### What you will do
What is the number of lines in the data below that contain "dimmers"? Answer with that number and no other words.
┄┄┄┄┄┄┄┄┄┄
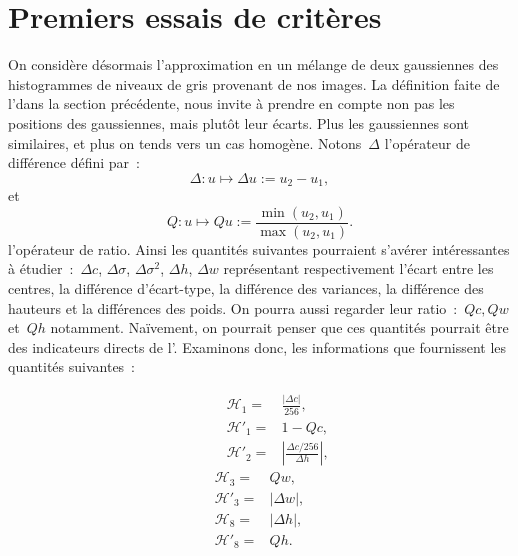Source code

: \documentclass[main.tex]{subfiles}
\begin{document}
\section{Premiers essais de critères\label{sec:premier_essai_critere}}
On considère désormais l'approximation en un mélange de deux gaussiennes des histogrammes de niveaux de gris provenant de nos images. La définition faite de l'\hetero dans la section précédente, nous invite à prendre en compte non pas les positions des gaussiennes, mais plutôt leur écarts. Plus les gaussiennes sont similaires, et plus on tends vers un cas homogène. 
Notons~$\Delta$ l'opérateur de différence défini par~:
\begin{equation}
\label{eq:operateur_delta_gaussienne}
\Delta :  u \longmapsto \Delta u := u_2 - u_1,
\end{equation}
et
\begin{equation}
\label{eq:operateur_quotient_gaussienne}
Q : u \longmapsto Qu := \dfrac{ \min( u_2 , u_1) }{ \max( u_2 , u_1)  }.
\end{equation}
l'opérateur de ratio. 
Ainsi les quantités suivantes pourraient s'avérer intéressantes à étudier~:~$\Delta c$, $\Delta \sigma$,  $\Delta \sigma^2$, $\Delta h$, $\Delta w$ représentant respectivement l'écart entre les centres, la différence d'écart-type, la différence des variances, la différence des hauteurs et la différences des poids. On pourra aussi regarder leur ratio~:~$Qc, Qw$ et~$Qh$ notamment. Naïvement, on pourrait penser que ces quantités pourrait être des indicateurs directs de l'\hetero. 
Examinons donc, les informations que fournissent les quantités suivantes~: %
\begin{multicols}{2}[\setlength{\columnseprule}{0.4pt}]%
\vspace*{-15mm} %
\leqnomode
\begin{align}
\quad &&\mathcal{H}_1 =& \frac{|\Delta c |}{256}, \label{eq:H1}\\
&&\mathcal{H}'_1 =& 1-Qc, \\ %
&&\mathcal{H}'_2 =& \left| \frac{\Delta c / 256 }{\Delta h}\right|,
\end{align}
\reqnomode
\begin{align}
\mathcal{H}_3 =& Qw, \\ %
\mathcal{H}'_3 =& |\Delta w|, \\
\mathcal{H}_8 =& |\Delta h|, \\
\mathcal{H}'_8 =& Qh.  \label{eq:H8bis}  
\end{align}%
\end{multicols}
\end{document}
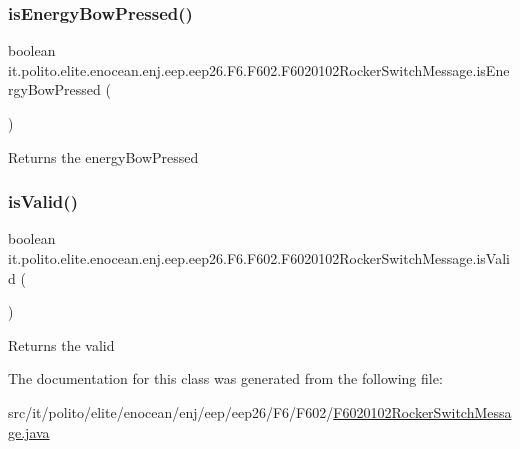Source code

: \subsubsection{\texorpdfstring{is\+Energy\+Bow\+Pressed()}{isEnergyBowPressed()}}
{\footnotesize\ttfamily boolean it.\+polito.\+elite.\+enocean.\+enj.\+eep.\+eep26.\+F6.\+F602.\+F6020102\+Rocker\+Switch\+Message.\+is\+Energy\+Bow\+Pressed (\begin{DoxyParamCaption}{ }\end{DoxyParamCaption})}

\begin{DoxyReturn}{Returns}
the energy\+Bow\+Pressed 
\end{DoxyReturn}
\hypertarget{classit_1_1polito_1_1elite_1_1enocean_1_1enj_1_1eep_1_1eep26_1_1_f6_1_1_f602_1_1_f6020102_rocker_switch_message_a5f3d65339141bd7e6522114f6e91fb81}{}\label{classit_1_1polito_1_1elite_1_1enocean_1_1enj_1_1eep_1_1eep26_1_1_f6_1_1_f602_1_1_f6020102_rocker_switch_message_a5f3d65339141bd7e6522114f6e91fb81} 
\subsubsection{\texorpdfstring{is\+Valid()}{isValid()}}
{\footnotesize\ttfamily boolean it.\+polito.\+elite.\+enocean.\+enj.\+eep.\+eep26.\+F6.\+F602.\+F6020102\+Rocker\+Switch\+Message.\+is\+Valid (\begin{DoxyParamCaption}{ }\end{DoxyParamCaption})}

\begin{DoxyReturn}{Returns}
the valid 
\end{DoxyReturn}


The documentation for this class was generated from the following file\+:\begin{DoxyCompactItemize}
\item 
src/it/polito/elite/enocean/enj/eep/eep26/\+F6/\+F602/\hyperlink{_f6020102_rocker_switch_message_8java}{F6020102\+Rocker\+Switch\+Message.\+java}\end{DoxyCompactItemize}
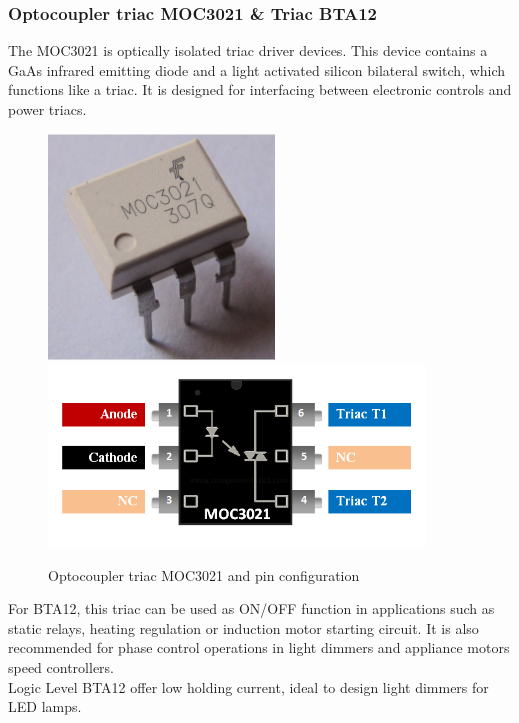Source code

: \documentclass[a4paper]{article}
\begin{document}
\subsubsection{Optocoupler triac MOC3021 \& Triac BTA12}
The MOC3021 is optically isolated triac driver devices. This device contains a GaAs infrared emitting diode and a light activated silicon bilateral switch, which functions like a triac. It is designed for interfacing between electronic controls and power triacs.
\begin{figure}[h!]
\centering
{{\includegraphics[width=6cm]{images/moc_triac.jpg} }}
\qquad
{{\includegraphics[width=10cm]{images/mocpin.png} }}
\caption*{Optocoupler triac MOC3021 and pin configuration}
\end{figure}
\newline
\noindent
For BTA12, this triac can be used as ON/OFF function in applications such as static relays, heating regulation or induction motor starting circuit. It is also recommended for phase control operations in light dimmers and appliance motors speed controllers.\\
Logic Level BTA12 offer low holding current, ideal to design light dimmers for LED lamps.
\end{document}
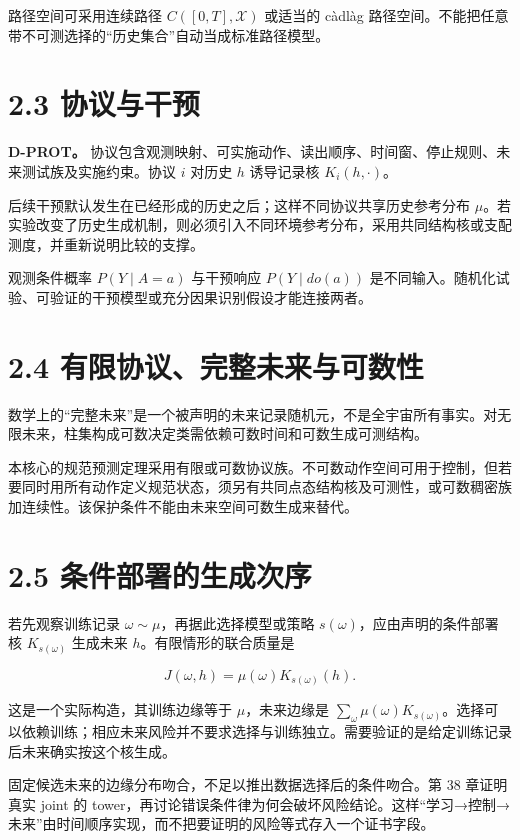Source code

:\documentclass[
  11pt,
  oneside]{book}
\begin{document}
路径空间可采用连续路径 \(C([0,T],\mathcal X)\) 或适当的 càdlàg 路径空间。不能把任意带不可测选择的``历史集合''自动当成标准路径模型。

\section{2.3 协议与干预}\label{ux534fux8baeux4e0eux5e72ux9884}

\textbf{D-PROT。} 协议包含观测映射、可实施动作、读出顺序、时间窗、停止规则、未来测试族及实施约束。协议 \(i\) 对历史 \(h\) 诱导记录核 \(K_i(h,\cdot)\)。

后续干预默认发生在已经形成的历史之后；这样不同协议共享历史参考分布 \(\mu\)。若实验改变了历史生成机制，则必须引入不同环境参考分布，采用共同结构核或支配测度，并重新说明比较的支撑。

观测条件概率 \(P(Y\mid A=a)\) 与干预响应 \(P(Y\mid do(a))\) 是不同输入。随机化试验、可验证的干预模型或充分因果识别假设才能连接两者。

\section{2.4 有限协议、完整未来与可数性}\label{ux6709ux9650ux534fux8baeux5b8cux6574ux672aux6765ux4e0eux53efux6570ux6027}

数学上的``完整未来''是一个被声明的未来记录随机元，不是全宇宙所有事实。对无限未来，柱集构成可数决定类需依赖可数时间和可数生成可测结构。

本核心的规范预测定理采用有限或可数协议族。不可数动作空间可用于控制，但若要同时用所有动作定义规范状态，须另有共同点态结构核及可测性，或可数稠密族加连续性。该保护条件不能由未来空间可数生成来替代。

\section{2.5 条件部署的生成次序}\label{ux6761ux4ef6ux90e8ux7f72ux7684ux751fux6210ux6b21ux5e8f}

若先观察训练记录 \(\omega\sim\mu\)，再据此选择模型或策略 \(s(\omega)\)，应由声明的条件部署核 \(K_{s(\omega)}\) 生成未来 \(h\)。有限情形的联合质量是

\[J(\omega,h)=\mu(\omega)K_{s(\omega)}(h).\]

这是一个实际构造，其训练边缘等于 \(\mu\)，未来边缘是 \(\sum_\omega\mu(\omega)K_{s(\omega)}\)。选择可以依赖训练；相应未来风险并不要求选择与训练独立。需要验证的是给定训练记录后未来确实按这个核生成。

固定候选未来的边缘分布吻合，不足以推出数据选择后的条件吻合。第 38 章证明真实 joint 的 tower，再讨论错误条件律为何会破坏风险结论。这样``学习→控制→未来''由时间顺序实现，而不把要证明的风险等式存入一个证书字段。
\end{document}

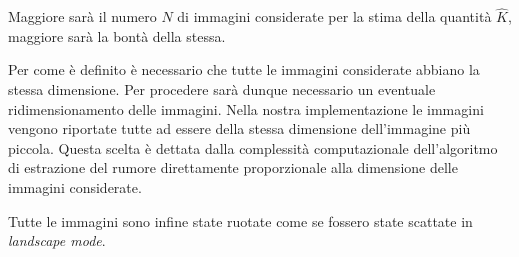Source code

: Maggiore sarà il numero $N$ di immagini considerate per la stima della quantità $\hat{K}$, maggiore sarà la bontà della stessa.

Per come è definito è necessario che tutte le immagini considerate abbiano la stessa dimensione. Per procedere sarà dunque necessario un eventuale ridimensionamento delle immagini. Nella nostra implementazione le immagini vengono riportate tutte ad essere della stessa dimensione dell'immagine più piccola. Questa scelta è dettata dalla complessità computazionale dell'algoritmo di estrazione del rumore direttamente proporzionale alla dimensione delle immagini considerate.

Tutte le immagini sono infine state ruotate come se fossero state scattate in \emph{landscape mode}.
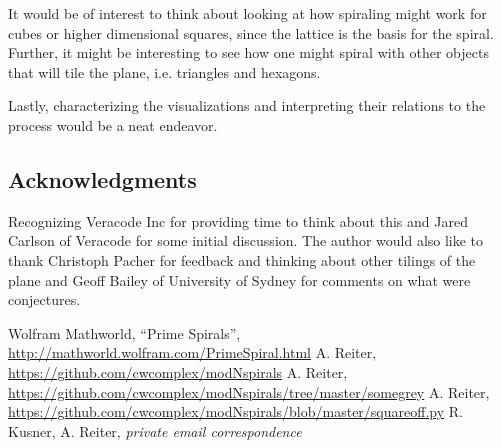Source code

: \documentclass[11pt]{amsart}
\theoremstyle{mydef}
\begin{document}
It would be of interest to think about looking at how spiraling might work for cubes or higher dimensional squares, since the lattice is the basis for the spiral. Further, it might be interesting to see how one might spiral with other objects that will tile the plane, i.e. triangles and hexagons.

Lastly, characterizing the visualizations and interpreting their relations to the process would be a neat endeavor. 

\subsection{Acknowledgments}
Recognizing Veracode Inc for providing time to think about this and Jared Carlson of Veracode for some initial discussion. The author would also like to thank Christoph Pacher for feedback and thinking about other tilings of the plane and Geoff Bailey of University of Sydney for comments on what were conjectures.

\begin{thebibliography}{1}
 Wolfram Mathworld, ``Prime Spirals'', \url{http://mathworld.wolfram.com/PrimeSpiral.html}
 A. Reiter, \url{https://github.com/cwcomplex/modNspirals}
 A. Reiter, \url{https://github.com/cwcomplex/modNspirals/tree/master/somegrey}
 A. Reiter, \url{https://github.com/cwcomplex/modNspirals/blob/master/squareoff.py}
 R. Kusner, A. Reiter, \textit{private email correspondence}

\end{thebibliography}
\end{document}
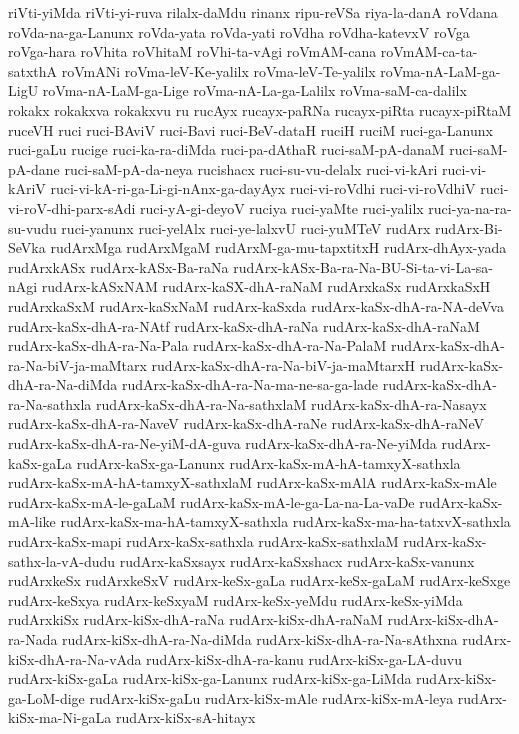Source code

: {riVti-yiMda
riVti-yi-ruva
rilalx-daMdu
rinanx
ripu-reVSa
riya-la-danA
roVdana
roVda-na-ga-Lanunx
roVda-yata
roVda-yati
roVdha
roVdha-katevxV
roVga
roVga-hara
roVhita
roVhitaM
roVhi-ta-vAgi
roVmAM-cana
roVmAM-ca-ta-satxthA
roVmANi
roVma-leV-Ke-yalilx
roVma-leV-Te-yalilx
roVma-nA-LaM-ga-LigU
roVma-nA-LaM-ga-Lige
roVma-nA-La-ga-Lalilx
roVma-saM-ca-dalilx
rokakx
rokakxva
rokakxvu
ru
rucAyx
rucayx-paRNa
rucayx-piRta
rucayx-piRtaM
ruceVH
ruci
ruci-BAviV
ruci-Bavi
ruci-BeV-dataH
ruciH
ruciM
ruci-ga-Lanunx
ruci-gaLu
rucige
ruci-ka-ra-diMda
ruci-pa-dAthaR
ruci-saM-pA-danaM
ruci-saM-pA-dane
ruci-saM-pA-da-neya
rucishacx
ruci-su-vu-delalx
ruci-vi-kAri
ruci-vi-kAriV
ruci-vi-kA-ri-ga-Li-gi-nAnx-ga-dayAyx
ruci-vi-roVdhi
ruci-vi-roVdhiV
ruci-vi-roV-dhi-parx-sAdi
ruci-yA-gi-deyoV
ruciya
ruci-yaMte
ruci-yalilx
ruci-ya-na-ra-su-vudu
ruci-yanunx
ruci-yelAlx
ruci-ye-lalxvU
ruci-yuMTeV
rudArx
rudArx-Bi-SeVka
rudArxMga
rudArxMgaM
rudArxM-ga-mu-tapxtitxH
rudArx-dhAyx-yada
rudArxkASx
rudArx-kASx-Ba-raNa
rudArx-kASx-Ba-ra-Na-BU-Si-ta-vi-La-sa-nAgi
rudArx-kASxNAM
rudArx-kaSX-dhA-raNaM
rudArxkaSx
rudArxkaSxH
rudArxkaSxM
rudArx-kaSxNaM
rudArx-kaSxda
rudArx-kaSx-dhA-ra-NA-deVva
rudArx-kaSx-dhA-ra-NAtf
rudArx-kaSx-dhA-raNa
rudArx-kaSx-dhA-raNaM
rudArx-kaSx-dhA-ra-Na-Pala
rudArx-kaSx-dhA-ra-Na-PalaM
rudArx-kaSx-dhA-ra-Na-biV-ja-maMtarx
rudArx-kaSx-dhA-ra-Na-biV-ja-maMtarxH
rudArx-kaSx-dhA-ra-Na-diMda
rudArx-kaSx-dhA-ra-Na-ma-ne-sa-ga-lade
rudArx-kaSx-dhA-ra-Na-sathxla
rudArx-kaSx-dhA-ra-Na-sathxlaM
rudArx-kaSx-dhA-ra-Nasayx
rudArx-kaSx-dhA-ra-NaveV
rudArx-kaSx-dhA-raNe
rudArx-kaSx-dhA-raNeV
rudArx-kaSx-dhA-ra-Ne-yiM-dA-guva
rudArx-kaSx-dhA-ra-Ne-yiMda
rudArx-kaSx-gaLa
rudArx-kaSx-ga-Lanunx
rudArx-kaSx-mA-hA-tamxyX-sathxla
rudArx-kaSx-mA-hA-tamxyX-sathxlaM
rudArx-kaSx-mAlA
rudArx-kaSx-mAle
rudArx-kaSx-mA-le-gaLaM
rudArx-kaSx-mA-le-ga-La-na-La-vaDe
rudArx-kaSx-mA-like
rudArx-kaSx-ma-hA-tamxyX-sathxla
rudArx-kaSx-ma-ha-tatxvX-sathxla
rudArx-kaSx-mapi
rudArx-kaSx-sathxla
rudArx-kaSx-sathxlaM
rudArx-kaSx-sathx-la-vA-dudu
rudArx-kaSxsayx
rudArx-kaSxshacx
rudArx-kaSx-vanunx
rudArxkeSx
rudArxkeSxV
rudArx-keSx-gaLa
rudArx-keSx-gaLaM
rudArx-keSxge
rudArx-keSxya
rudArx-keSxyaM
rudArx-keSx-yeMdu
rudArx-keSx-yiMda
rudArxkiSx
rudArx-kiSx-dhA-raNa
rudArx-kiSx-dhA-raNaM
rudArx-kiSx-dhA-ra-Nada
rudArx-kiSx-dhA-ra-Na-diMda
rudArx-kiSx-dhA-ra-Na-sAthxna
rudArx-kiSx-dhA-ra-Na-vAda
rudArx-kiSx-dhA-ra-kanu
rudArx-kiSx-ga-LA-duvu
rudArx-kiSx-gaLa
rudArx-kiSx-ga-Lanunx
rudArx-kiSx-ga-LiMda
rudArx-kiSx-ga-LoM-dige
rudArx-kiSx-gaLu
rudArx-kiSx-mAle
rudArx-kiSx-mA-leya
rudArx-kiSx-ma-Ni-gaLa
rudArx-kiSx-sA-hitayx
}
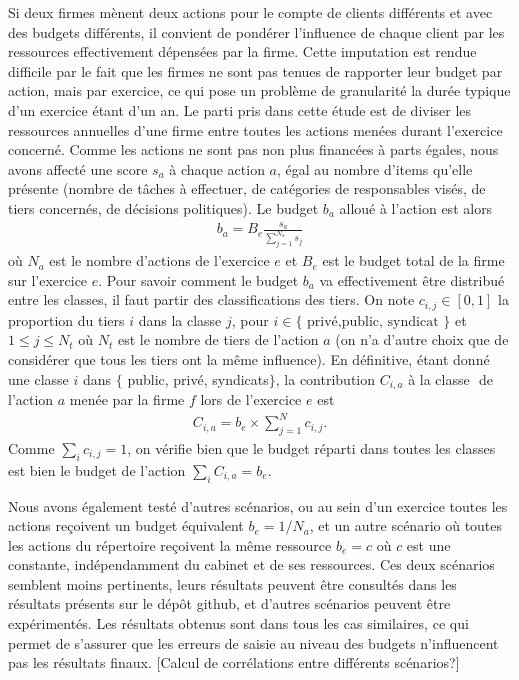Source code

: \documentclass[a4paper,12pt]{article}
\begin{document}
Si deux firmes mènent deux actions pour le compte de clients différents et avec des budgets différents, il convient de pondérer l’influence de chaque client par les ressources effectivement dépensées par la firme. Cette imputation est rendue difficile par le fait que les firmes ne sont pas tenues de rapporter leur budget par action, mais par exercice,  ce qui pose un problème de granularité la durée typique d'un exercice étant d'un an. Le parti pris dans cette étude est de diviser les ressources annuelles d’une firme entre toutes les actions menées durant l’exercice concerné. Comme les actions ne sont pas non plus financées à parts égales, nous avons affecté une score $ s_{a}$ à chaque action $ a$, égal au nombre d’items qu'elle présente (nombre de t\^aches à effectuer, de catégories de responsables visés, de tiers concernés, de décisions politiques). Le budget $ b_{a}$ alloué à l'action est alors
\begin{align*}b_{a} =B_{e} \frac{s_{a}}{\sum_{j = 1}^{N_{a}}s_{j}}
\end{align*}
où $ N_{a}$ est le nombre d'actions de l'exercice $ e$ et $ B_{e}$ est le budget total de la firme sur l'exercice $ e.$
Pour savoir comment le budget $ b_{a}$   va effectivement \^etre distribué entre les classes, il faut partir des classifications des tiers. On note $ c_{{i,j}}\in [0,1]$ la proportion du tiers $ i$ dans la classe $ j$, pour $ i\in \{\textrm{ privé,public, syndicat }\}$ et $ 1\leqslant j\leqslant N_{t}$ où $ N_{t}$ est le nombre de tiers de l'action $ a$ (on n'a d'autre choix que de considérer que tous les tiers ont la m\^eme influence).
En définitive, étant donné une classe $ i$ dans $ \{$  public, privé, syndicats$\}$, la contribution $ C_{i,a}$ à la classe $ $ de l'action  $ a$ menée par la firme $ f$ lors de l'exercice $ e$ est 
\begin{align*}
C_{i,a} =b_{e}\times \sum_{j = 1}^{N}{ c_{i,j}}.
\end{align*}
Comme $ \sum_{i}c_{i,j} = 1$, on vérifie bien que le budget réparti dans toutes les classes est bien le budget de l'action $ \sum_{i}C_{i,a} = b_{e}$.

Nous avons également testé d’autres scénarios, ou au sein d’un exercice toutes les actions reçoivent un budget équivalent $ b_{e} = 1/N_{a}$, et un autre scénario où toutes les actions du répertoire reçoivent la même ressource $ b_{e} = c$ où $ c$ est une constante, indépendamment du cabinet et de ses ressources. Ces deux scénarios semblent moins pertinents, leurs résultats peuvent \^etre consultés dans les résultats présents sur le  dép\^ot github, et d'autres scénarios peuvent \^etre expérimentés.  Les résultats obtenus sont dans tous les cas similaires, ce qui permet de s'assurer que les erreurs de saisie au niveau des budgets n'influencent pas les résultats finaux.  [Calcul de corrélations entre différents scénarios?]
\end{document}
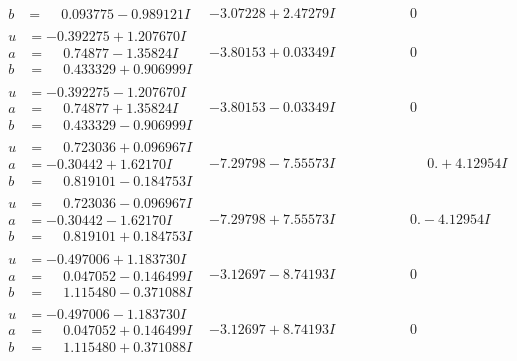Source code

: \documentclass[1p]{elsarticle_modified}
\theoremstyle{definition}
\begin{document}
$$\begin{array}{c|c|c}
\begin{aligned}
b &= \phantom{-}0.093775 - 0.989121 I\end{aligned}
 & -3.07228 + 2.47279 I & \phantom{-0.000000 } 0 \\ \hline\begin{aligned}
u &= -0.392275 + 1.207670 I \\
a &= \phantom{-}0.74877 - 1.35824 I \\
b &= \phantom{-}0.433329 + 0.906999 I\end{aligned}
 & -3.80153 + 0.03349 I & \phantom{-0.000000 } 0 \\ \hline\begin{aligned}
u &= -0.392275 - 1.207670 I \\
a &= \phantom{-}0.74877 + 1.35824 I \\
b &= \phantom{-}0.433329 - 0.906999 I\end{aligned}
 & -3.80153 - 0.03349 I & \phantom{-0.000000 } 0 \\ \hline\begin{aligned}
u &= \phantom{-}0.723036 + 0.096967 I \\
a &= -0.30442 + 1.62170 I \\
b &= \phantom{-}0.819101 - 0.184753 I\end{aligned}
 & -7.29798 - 7.55573 I & \phantom{-0.000000 -}0. + 4.12954 I \\ \hline\begin{aligned}
u &= \phantom{-}0.723036 - 0.096967 I \\
a &= -0.30442 - 1.62170 I \\
b &= \phantom{-}0.819101 + 0.184753 I\end{aligned}
 & -7.29798 + 7.55573 I & \phantom{-0.000000 } 0. - 4.12954 I \\ \hline\begin{aligned}
u &= -0.497006 + 1.183730 I \\
a &= \phantom{-}0.047052 - 0.146499 I \\
b &= \phantom{-}1.115480 - 0.371088 I\end{aligned}
 & -3.12697 - 8.74193 I & \phantom{-0.000000 } 0 \\ \hline\begin{aligned}
u &= -0.497006 - 1.183730 I \\
a &= \phantom{-}0.047052 + 0.146499 I \\
b &= \phantom{-}1.115480 + 0.371088 I\end{aligned}
 & -3.12697 + 8.74193 I & \phantom{-0.000000 } 0 \\ \hline\begin{aligned}

\end{aligned}
\end{array}$$
\end{document}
┄┄┄┄┄┄┄┄┄┄
### Exercise output
2